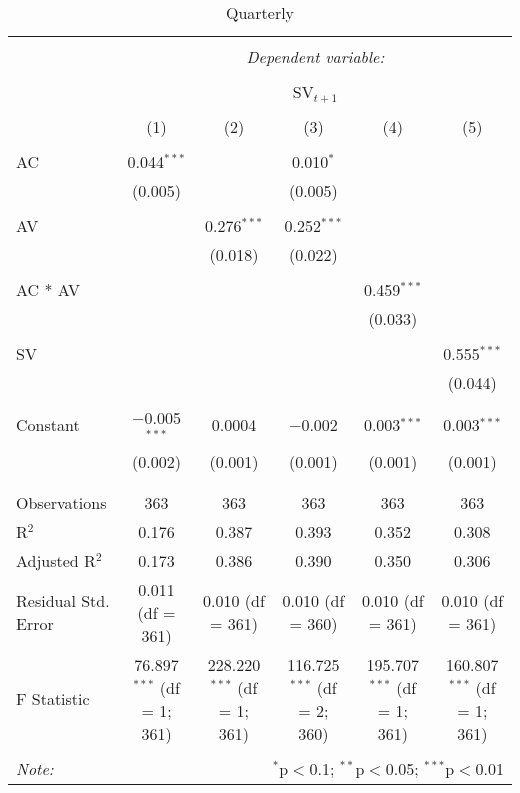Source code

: 
\begin{table}[!htbp] \centering 
  \caption{Quarterly} 
  \label{} 
\begin{adjustbox}{width=1\textwidth}
	\begin{tabular}{@{\extracolsep{5pt}}lccccc} 
\\[-1.8ex]\hline 
\hline \\[-1.8ex] 
 & \multicolumn{5}{c}{\textit{Dependent variable:}} \\ 
\cline{2-6} 
\\[-1.8ex] & \multicolumn{5}{c}{SV$_{t+1}$} \\ 
\\[-1.8ex] & (1) & (2) & (3) & (4) & (5)\\ 
\hline \\[-1.8ex] 
 AC & 0.044$^{***}$ &  & 0.010$^{*}$ &  &  \\ 
 & (0.005) &  & (0.005) &  &  \\ 
 & & & & & \\ 
 AV &  & 0.276$^{***}$ & 0.252$^{***}$ &  &  \\ 
 &  & (0.018) & (0.022) &  &  \\ 
 & & & & & \\ 
 AC * AV &  &  &  & 0.459$^{***}$ &  \\ 
 &  &  &  & (0.033) &  \\ 
 & & & & & \\ 
 SV &  &  &  &  & 0.555$^{***}$ \\ 
 &  &  &  &  & (0.044) \\ 
 & & & & & \\ 
 Constant & $-$0.005$^{***}$ & 0.0004 & $-$0.002 & 0.003$^{***}$ & 0.003$^{***}$ \\ 
 & (0.002) & (0.001) & (0.001) & (0.001) & (0.001) \\ 
 & & & & & \\ 
 \hline \\[-1.8ex] 
 Observations & 363 & 363 & 363 & 363 & 363 \\ 
 R$^{2}$ & 0.176 & 0.387 & 0.393 & 0.352 & 0.308 \\ 
 Adjusted R$^{2}$ & 0.173 & 0.386 & 0.390 & 0.350 & 0.306 \\ 
 Residual Std. Error & 0.011 (df = 361) & 0.010 (df = 361) & 0.010 (df = 360) & 0.010 (df = 361) & 0.010 (df = 361) \\ 
 F Statistic & 76.897$^{***}$ (df = 1; 361) & 228.220$^{***}$ (df = 1; 361) & 116.725$^{***}$ (df = 2; 360) & 195.707$^{***}$ (df = 1; 361) & 160.807$^{***}$ (df = 1; 361) \\ 
 \hline 
 \hline \\[-1.8ex] 
 \textit{Note:}  & \multicolumn{5}{r}{$^{*}$p$<$0.1; $^{**}$p$<$0.05; $^{***}$p$<$0.01} \\
\end{tabular}
\end{adjustbox} 
\end{table} 
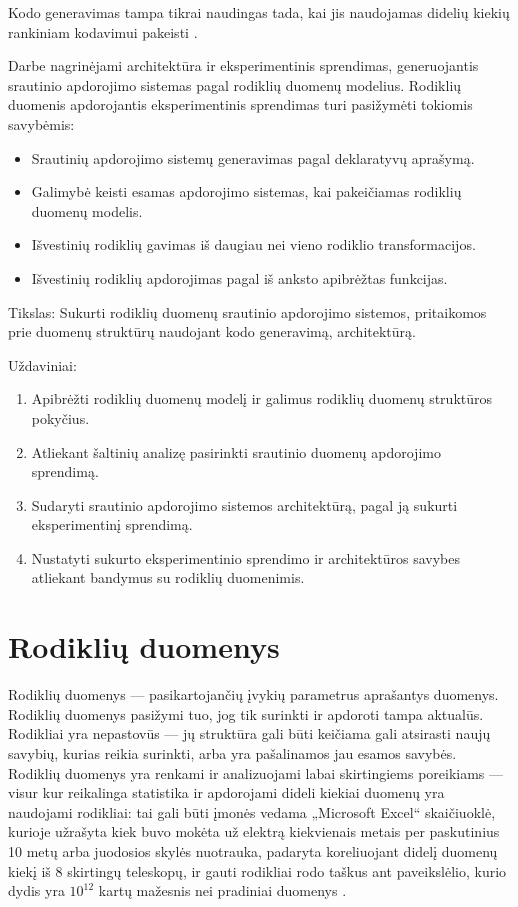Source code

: \documentclass{VUMIFPSbakalaurinis}
\begin{document}
Kodo generavimas tampa tikrai naudingas tada, kai jis naudojamas didelių kiekių rankiniam kodavimui pakeisti \cite{herrington2003code}. \par
Darbe nagrinėjami architektūra ir eksperimentinis sprendimas, generuojantis srautinio apdorojimo sistemas pagal rodiklių duomenų modelius. Rodiklių duomenis apdorojantis eksperimentinis sprendimas turi pasižymėti tokiomis savybėmis: 
\begin{itemize}
    \item Srautinių apdorojimo sistemų generavimas pagal deklaratyvų aprašymą.
    \item Galimybė keisti esamas apdorojimo sistemas, kai pakeičiamas rodiklių duomenų modelis.
    \item Išvestinių rodiklių gavimas iš daugiau nei vieno rodiklio transformacijos.
    \item Išvestinių rodiklių apdorojimas pagal iš anksto apibrėžtas funkcijas.
\end{itemize}  

Tikslas: Sukurti rodiklių duomenų srautinio apdorojimo sistemos, pritaikomos prie duomenų struktūrų naudojant kodo generavimą, architektūrą.

Uždaviniai:
\begin{enumerate}
    \item Apibrėžti rodiklių duomenų modelį ir galimus rodiklių duomenų struktūros pokyčius.
    \item Atliekant šaltinių analizę pasirinkti srautinio duomenų apdorojimo sprendimą.
    \item Sudaryti srautinio apdorojimo sistemos architektūrą, pagal ją sukurti eksperimentinį sprendimą. 
    \item Nustatyti sukurto eksperimentinio sprendimo ir architektūros savybes atliekant bandymus su rodiklių duomenimis.
\end{enumerate}

\section{Rodiklių duomenys}

Rodiklių duomenys — pasikartojančių įvykių parametrus aprašantys duomenys. Rodiklių duomenys pasižymi tuo, jog tik surinkti ir apdoroti tampa aktualūs. Rodikliai yra nepastovūs — jų struktūra gali būti keičiama gali atsirasti naujų savybių, kurias reikia surinkti, arba yra pašalinamos jau esamos savybės. Rodiklių duomenys yra renkami ir analizuojami labai skirtingiems poreikiams — visur kur reikalinga statistika ir apdorojami dideli kiekiai duomenų yra naudojami rodikliai: tai gali būti įmonės vedama „Microsoft Excel“ skaičiuoklė, kurioje užrašyta kiek buvo mokėta už elektrą kiekvienais metais per paskutinius 10 metų arba juodosios skylės nuotrauka, padaryta koreliuojant didelį duomenų kiekį iš 8 skirtingų teleskopų, ir gauti rodikliai rodo taškus ant paveikslėlio, kurio dydis yra \(10^{12}\) kartų mažesnis nei pradiniai duomenys \cite{akiyama2019first}.
\end{document}
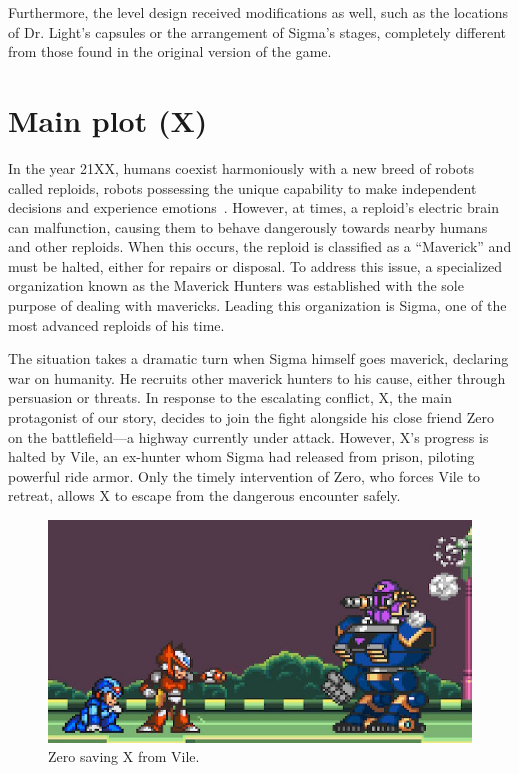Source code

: Furthermore, the level design received modifications as well, such as the locations of Dr. Light's capsules or the arrangement of Sigma's stages, completely different from those found in the original version of the game. 

\section[Main plot]{Main plot (X)}
In the year 21XX, humans coexist harmoniously with a new breed of robots called reploids, robots possessing the unique capability to make independent decisions and experience emotions~\cite{Xcoll1:Manual_X1}. However, at times, a reploid's electric brain can malfunction, causing them to behave dangerously towards nearby humans and other reploids. When this occurs, the reploid is classified as a ``Maverick'' and must be halted, either for repairs or disposal. To address this issue, a specialized organization known as the Maverick Hunters was established with the sole purpose of dealing with mavericks. Leading this organization is Sigma, one of the most advanced reploids of his time.

The situation takes a dramatic turn when Sigma himself goes maverick, declaring war on humanity. He recruits other maverick hunters to his cause, either through persuasion or threats. In response to the escalating conflict, X, the main protagonist of our story, decides to join the fight alongside his close friend Zero on the battlefield—a highway currently under attack. However, X's progress is halted by Vile, an ex-hunter whom Sigma had released from prison, piloting powerful ride armor. Only the timely intervention of Zero, who forces Vile to retreat, allows X to escape from the dangerous encounter safely.

\begin{figure}[htp]
	\centering
	\includegraphics[width=0.5\linewidth]{figures/X1/Highway_end.jpg}
	\caption{Zero saving X from Vile.}
\end{figure}

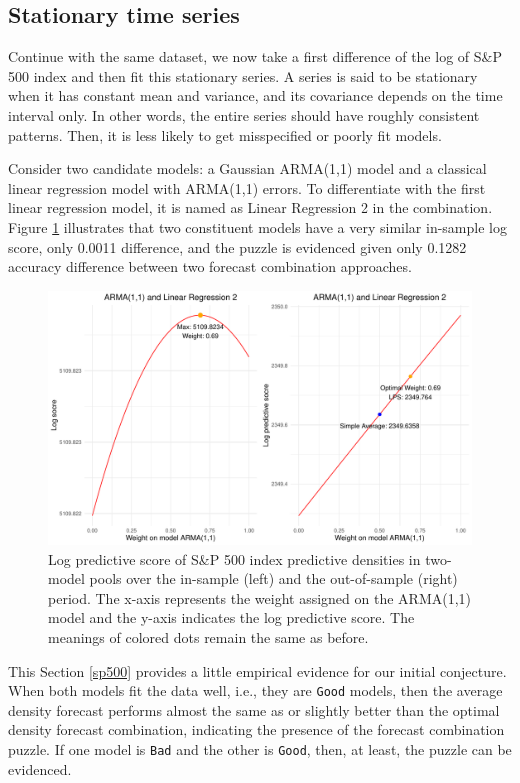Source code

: \documentclass{monashthesis}
\begin{document}
\hypertarget{stationary-time-series}{%
\subsection{Stationary time series}\label{stationary-time-series}}

Continue with the same dataset, we now take a first difference of the log of S\&P 500 index and then fit this stationary series. A series is said to be stationary when it has constant mean and variance, and its covariance depends on the time interval only. In other words, the entire series should have roughly consistent patterns. Then, it is less likely to get misspecified or poorly fit models.

Consider two candidate models: a Gaussian ARMA(1,1) model and a classical linear regression model with ARMA(1,1) errors. To differentiate with the first linear regression model, it is named as Linear Regression 2 in the combination. Figure \ref{fig:stat} illustrates that two constituent models have a very similar in-sample log score, only 0.0011 difference, and the puzzle is evidenced given only 0.1282 accuracy difference between two forecast combination approaches.

\begin{figure}[ht]
\centering
\includegraphics[scale=0.6]{figures/SP500_stationary.pdf}
\caption{Log predictive score of S\&P 500 index predictive densities in two-model pools over the in-sample (left) and the out-of-sample (right) period. The x-axis represents the weight assigned on the ARMA(1,1) model and the y-axis indicates the log predictive score. The meanings of colored dots remain the same as before.}
\label{fig:stat}
\end{figure}

This Section \ref{sp500} provides a little empirical evidence for our initial conjecture. When both models fit the data well, i.e., they are \texttt{Good} models, then the average density forecast performs almost the same as or slightly better than the optimal density forecast combination, indicating the presence of the forecast combination puzzle. If one model is \texttt{Bad} and the other is \texttt{Good}, then, at least, the puzzle can be evidenced.
\end{document}
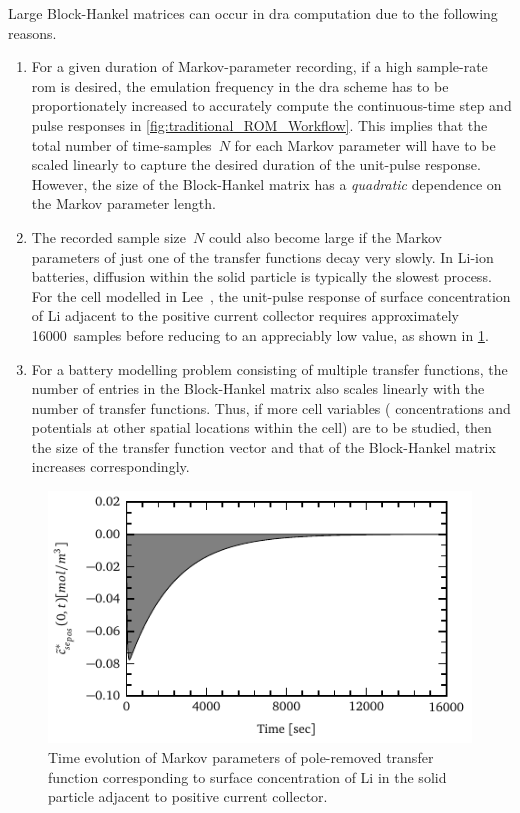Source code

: Large Block-Hankel matrices can occur in \gls{dra} computation due to the
following reasons.
\begin{enumerate}
    \item
        For  a  given   duration  of  Markov-parameter  recording,   if  a  high
        sample-rate   \gls{rom}  is   desired,   the   emulation  frequency   in
        the   \gls{dra}  scheme   has   to  be   proportionately  increased   to
        accurately  compute  the continuous-time  step  and  pulse responses  in
        \cref{fig:traditional_ROM_Workflow}. This implies  that the total number
        of time-samples~$N$  for each  Markov parameter will  have to  be scaled
        linearly to  capture the  desired duration  of the  unit-pulse response.
        However,  the size  of the  Block-Hankel matrix  has a  \emph{quadratic}
        dependence on the Markov parameter length.
    \item
        The  recorded sample  size~$N$ could  also  become large  if the  Markov
        parameters of just  one of the transfer functions decay  very slowly. In
        Li-ion batteries, diffusion  within the solid particle  is typically the
        slowest process.  For the cell  modelled in Lee~\etal{},  the unit-pulse
        response of surface concentration of Li adjacent to the positive current
        collector  requires approximately  16000~samples before  reducing to  an
        appreciably low value, as shown in \cref{fig:markov_cse_pos}.
    \item
        For  a  battery  modelling   problem  consisting  of  multiple  transfer
        functions,  the  number  of  entries in  the  Block-Hankel  matrix  also
        scales linearly  with the  number of transfer  functions. Thus,  if more
        cell  variables (\eg{}  concentrations and  potentials at  other spatial
        locations  within the  cell) are  to be  studied, then  the size  of the
        transfer function vector  and that of the  Block-Hankel matrix increases
        correspondingly.
\end{enumerate}

\begin{figure}[!htbp]
    \centering
    \includegraphics{markov_decay.pdf}
    \caption[Markov parameters of solid surface concentration at positive
    current collector]{Time evolution of Markov parameters of pole-removed transfer
        function corresponding to surface concentration of Li in the solid particle
    adjacent to positive current collector.}
    \label{fig:markov_cse_pos}
\end{figure}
┄┄┄┄┄┄┄┄┄┄
What you return must be an exact retyping of the lines above starting at the line with "anksto apibrėžtas funkcijas." and ending at the line with "sukurti eksperimentinį sprendimą.", and nothing besides.

    \item Išvestinių rodiklių apdorojimas pagal iš anksto apibrėžtas funkcijas.
\end{itemize}  

Tikslas: Sukurti rodiklių duomenų srautinio apdorojimo sistemos, pritaikomos prie duomenų struktūrų naudojant kodo generavimą, architektūrą.

Uždaviniai:
\begin{enumerate}
    \item Apibrėžti rodiklių duomenų modelį ir galimus rodiklių duomenų struktūros pokyčius.
    \item Atliekant šaltinių analizę pasirinkti srautinio duomenų apdorojimo sprendimą.
    \item Sudaryti srautinio apdorojimo sistemos architektūrą, pagal ją sukurti eksperimentinį sprendimą. 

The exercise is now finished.